◆ YOUR INSTRUCTIONS: Pull out every line from the listing that has the word "string".

◆ SOURCE RECORDS:
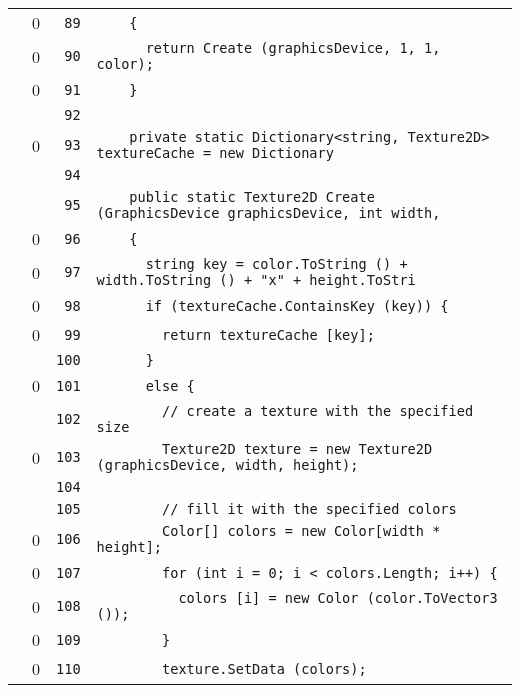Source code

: \documentclass[a4paper,10pt]{article}
\begin{document}
\begin{longtable}[l]{lrrl}
\cellcolor{red} & 0 & \verb~89~ & \verb~    {~\\
\cellcolor{red} & 0 & \verb~90~ & \verb~      return Create (graphicsDevice, 1, 1, color);~\\
\cellcolor{red} & 0 & \verb~91~ & \verb~    }~\\
\cellcolor{gray} &  & \verb~92~ & \verb~~\\
\cellcolor{red} & 0 & \verb~93~ & \verb~    private static Dictionary<string, Texture2D> textureCache = new Dictionary~\\
\cellcolor{gray} &  & \verb~94~ & \verb~~\\
\cellcolor{gray} &  & \verb~95~ & \verb~    public static Texture2D Create (GraphicsDevice graphicsDevice, int width, ~\\
\cellcolor{red} & 0 & \verb~96~ & \verb~    {~\\
\cellcolor{red} & 0 & \verb~97~ & \verb~      string key = color.ToString () + width.ToString () + "x" + height.ToStri~\\
\cellcolor{red} & 0 & \verb~98~ & \verb~      if (textureCache.ContainsKey (key)) {~\\
\cellcolor{red} & 0 & \verb~99~ & \verb~        return textureCache [key];~\\
\cellcolor{gray} &  & \verb~100~ & \verb~      }~\\
\cellcolor{red} & 0 & \verb~101~ & \verb~      else {~\\
\cellcolor{gray} &  & \verb~102~ & \verb~        // create a texture with the specified size~\\
\cellcolor{red} & 0 & \verb~103~ & \verb~        Texture2D texture = new Texture2D (graphicsDevice, width, height);~\\
\cellcolor{gray} &  & \verb~104~ & \verb~~\\
\cellcolor{gray} &  & \verb~105~ & \verb~        // fill it with the specified colors~\\
\cellcolor{red} & 0 & \verb~106~ & \verb~        Color[] colors = new Color[width * height];~\\
\cellcolor{red} & 0 & \verb~107~ & \verb~        for (int i = 0; i < colors.Length; i++) {~\\
\cellcolor{red} & 0 & \verb~108~ & \verb~          colors [i] = new Color (color.ToVector3 ());~\\
\cellcolor{red} & 0 & \verb~109~ & \verb~        }~\\
\cellcolor{red} & 0 & \verb~110~ & \verb~        texture.SetData (colors);~\\

\end{longtable}
\end{document}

◆ RESULT OF THIS TASK:
\cellcolor{red} & 0 & \verb~93~ & \verb~    private static Dictionary<string, Texture2D> textureCache = new Dictionary~\\
\cellcolor{red} & 0 & \verb~97~ & \verb~      string key = color.ToString () + width.ToString () + "x" + height.ToStri~\\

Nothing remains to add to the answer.